What is required: Please tally the lines in the material below that contain the word "Aufgaben", and give the count only.

Dataset entries:
☆ ☆ ☆ ☆ ☆ ☆ ☆

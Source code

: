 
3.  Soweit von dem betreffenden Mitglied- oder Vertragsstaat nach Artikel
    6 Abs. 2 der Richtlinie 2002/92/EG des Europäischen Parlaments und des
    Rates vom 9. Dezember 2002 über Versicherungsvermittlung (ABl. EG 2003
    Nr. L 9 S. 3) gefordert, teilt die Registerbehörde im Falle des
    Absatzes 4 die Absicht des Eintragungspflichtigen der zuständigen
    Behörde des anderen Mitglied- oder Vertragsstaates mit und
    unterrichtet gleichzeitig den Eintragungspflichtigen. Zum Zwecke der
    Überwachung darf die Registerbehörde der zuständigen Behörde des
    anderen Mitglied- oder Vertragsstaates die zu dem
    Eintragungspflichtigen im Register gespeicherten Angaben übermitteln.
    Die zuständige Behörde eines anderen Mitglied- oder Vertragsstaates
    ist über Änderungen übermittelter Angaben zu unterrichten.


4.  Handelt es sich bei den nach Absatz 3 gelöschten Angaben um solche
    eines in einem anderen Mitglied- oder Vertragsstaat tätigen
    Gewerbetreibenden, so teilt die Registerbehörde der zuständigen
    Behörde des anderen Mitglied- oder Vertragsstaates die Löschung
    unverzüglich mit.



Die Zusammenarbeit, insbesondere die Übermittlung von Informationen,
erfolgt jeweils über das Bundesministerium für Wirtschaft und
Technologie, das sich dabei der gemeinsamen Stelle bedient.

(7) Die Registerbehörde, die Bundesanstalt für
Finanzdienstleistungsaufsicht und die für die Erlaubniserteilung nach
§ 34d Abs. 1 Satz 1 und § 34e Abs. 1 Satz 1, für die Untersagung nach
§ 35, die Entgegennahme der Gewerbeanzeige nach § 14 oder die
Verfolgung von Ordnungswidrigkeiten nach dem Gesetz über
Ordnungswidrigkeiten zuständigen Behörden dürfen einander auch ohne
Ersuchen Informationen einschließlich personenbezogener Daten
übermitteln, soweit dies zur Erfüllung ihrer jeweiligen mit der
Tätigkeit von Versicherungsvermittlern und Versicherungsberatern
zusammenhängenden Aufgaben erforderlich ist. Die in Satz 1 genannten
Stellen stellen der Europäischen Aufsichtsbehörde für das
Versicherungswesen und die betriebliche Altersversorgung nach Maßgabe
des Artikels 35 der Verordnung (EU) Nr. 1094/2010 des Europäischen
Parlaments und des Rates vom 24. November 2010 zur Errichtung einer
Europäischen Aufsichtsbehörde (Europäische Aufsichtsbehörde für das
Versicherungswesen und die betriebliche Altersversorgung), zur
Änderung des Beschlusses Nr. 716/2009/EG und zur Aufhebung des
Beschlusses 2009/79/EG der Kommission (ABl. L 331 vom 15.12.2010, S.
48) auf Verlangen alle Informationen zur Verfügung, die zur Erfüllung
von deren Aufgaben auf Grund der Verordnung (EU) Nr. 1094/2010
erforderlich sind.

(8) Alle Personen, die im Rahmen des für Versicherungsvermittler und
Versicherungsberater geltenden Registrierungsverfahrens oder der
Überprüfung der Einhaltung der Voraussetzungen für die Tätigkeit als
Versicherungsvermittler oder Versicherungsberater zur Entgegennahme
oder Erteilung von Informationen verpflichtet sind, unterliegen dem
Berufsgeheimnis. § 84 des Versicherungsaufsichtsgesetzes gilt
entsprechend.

☆ ☆ ☆ ☆ ☆ ☆ ☆

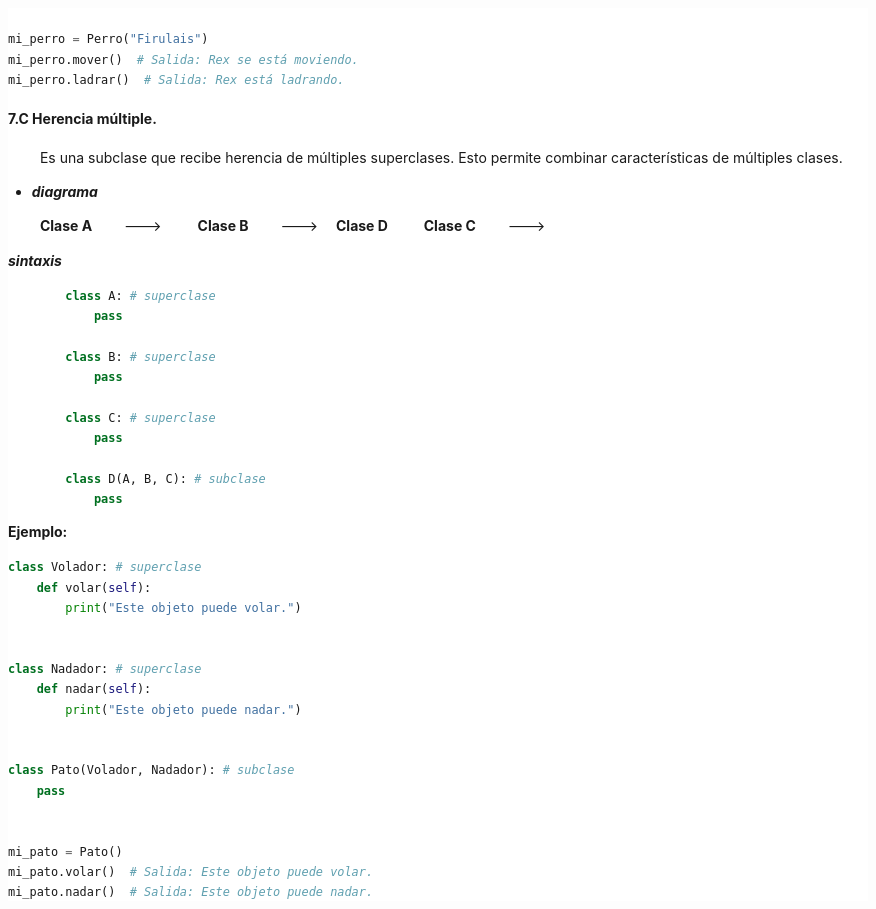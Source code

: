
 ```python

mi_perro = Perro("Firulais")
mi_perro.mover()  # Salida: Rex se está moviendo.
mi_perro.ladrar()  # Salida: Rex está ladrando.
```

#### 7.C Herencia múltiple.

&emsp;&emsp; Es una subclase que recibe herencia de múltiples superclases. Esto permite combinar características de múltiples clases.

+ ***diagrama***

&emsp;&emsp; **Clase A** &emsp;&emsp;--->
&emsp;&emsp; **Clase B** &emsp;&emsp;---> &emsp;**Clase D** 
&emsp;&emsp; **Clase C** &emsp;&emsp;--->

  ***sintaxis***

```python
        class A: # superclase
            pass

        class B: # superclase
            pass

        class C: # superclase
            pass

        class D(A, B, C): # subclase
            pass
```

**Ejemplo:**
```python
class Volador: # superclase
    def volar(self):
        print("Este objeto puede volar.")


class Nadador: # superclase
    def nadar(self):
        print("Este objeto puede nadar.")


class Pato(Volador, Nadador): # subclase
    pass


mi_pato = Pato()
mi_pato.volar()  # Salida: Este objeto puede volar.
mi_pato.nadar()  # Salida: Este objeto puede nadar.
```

☆ ☆ ☆ ☆ ☆ ☆ ☆

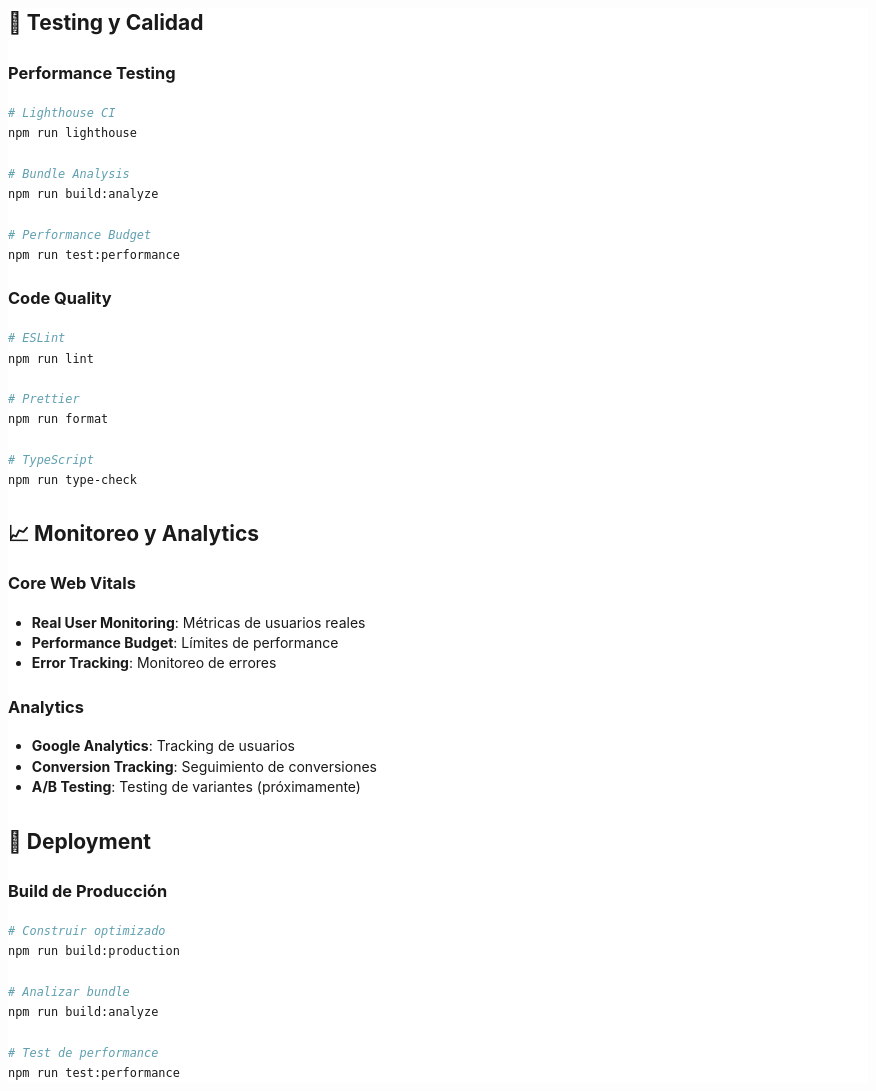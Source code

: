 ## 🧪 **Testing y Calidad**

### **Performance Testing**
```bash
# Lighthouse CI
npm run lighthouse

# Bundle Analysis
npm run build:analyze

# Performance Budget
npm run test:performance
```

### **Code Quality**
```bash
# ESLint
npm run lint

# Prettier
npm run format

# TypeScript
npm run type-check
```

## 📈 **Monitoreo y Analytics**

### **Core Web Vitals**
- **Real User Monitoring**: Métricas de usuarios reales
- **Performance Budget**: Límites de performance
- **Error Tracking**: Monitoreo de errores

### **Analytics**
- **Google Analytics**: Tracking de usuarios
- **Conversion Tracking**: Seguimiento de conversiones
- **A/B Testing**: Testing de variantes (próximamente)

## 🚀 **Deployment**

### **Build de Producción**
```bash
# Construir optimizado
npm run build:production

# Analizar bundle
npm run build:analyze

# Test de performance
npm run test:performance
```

☆ ☆ ☆ ☆ ☆ ☆ ☆

Worked solution: 2